By Accountable Care Journal-
Ministers agree with national screening committee's recommendations to move bowel screening 10 years earlier to begin at age 50.
Health Secretary, Matt Hancock, and Public Health Minister, Steve Brine, have today agreed the recommendations. NHS England and Public Health England will now consider how to transition towards lowering the screening age as part of the NHS Long Term Plan.
Currently, men and women, aged 60 to 74, are invited for bowel screening and are sent a home test kit every 2 years to provide stool samples. This change brings testing in England in line with Scotland which begins at 50.
The evidence shows that screening people at a younger age would enable more bowel cancers to be picked up at an earlier stage, where treatment is likely to be more effective and survival chances improved.
The faecal immunochemical home test kit (FIT) is a new test due to be rolled out into the national bowel screening programme in the autumn and will initially be offered every 2 years to men and women at the current age range of 60 to 74. FIT is easier to use than the current test and is more accurate in detecting potential cancers. The latest recommendations will not delay the rollout of FIT, which is a priority.
Professor Anne Mackie, Director of Screening at Public Health England, said: "The risk of bowel cancer rises steeply from around age 50 to 54 and rates are significantly higher among males than females. Starting screening ten years earlier at 50 will help spot more abnormalities at an early stage that could develop into bowel cancer if not detected."
Public Health Minister, Steve Brine said: "We have a real opportunity to reshape our bowel screening programme and potentially detect the stages of bowel cancer much earlier."

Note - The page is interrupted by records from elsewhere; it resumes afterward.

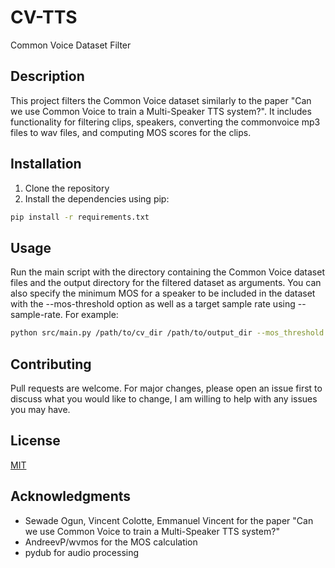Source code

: # CV-TTS
Common Voice Dataset Filter

## Description
This project filters the Common Voice dataset similarly to the paper "Can we use Common Voice to train a Multi-Speaker TTS system?". It includes functionality for filtering clips, speakers, converting the commonvoice mp3 files to wav files, and computing MOS scores for the clips.


## Installation
1. Clone the repository
2. Install the dependencies using pip:
```bash
pip install -r requirements.txt
```

## Usage
Run the main script with the directory containing the Common Voice dataset files and the output directory for the filtered dataset as arguments. You can also specify the minimum MOS for a speaker to be included in the dataset with the --mos-threshold option as well as a target sample rate using --sample-rate. For example:
```bash
python src/main.py /path/to/cv_dir /path/to/output_dir --mos_threshold 3.0 --sample-rate 22050
```

## Contributing
Pull requests are welcome. For major changes, please open an issue first to discuss what you would like to change, I am willing to help with any issues you may have.

## License
[MIT](LICENSE.md)

## Acknowledgments
- Sewade Ogun, Vincent Colotte, Emmanuel Vincent for the paper "Can we use Common Voice to train a Multi-Speaker TTS system?"
- AndreevP/wvmos for the MOS calculation
- pydub for audio processing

Simon Stevens, Chief Executive of NHS England, said: "These important recommendations will be carefully considered in the NHS Long Term Plan, which will set out ambitious improvements in cancer prevention and care for the decade ahead."
The current bowel screening programme has a complementary procedure, bowel scope, also known as flexible sigmoidoscopy, which is a one-off test offered to men and women at 55. The committee recommends maintaining bowel scope screening in England, where it is currently rolled out until FIT is offered to the same age group.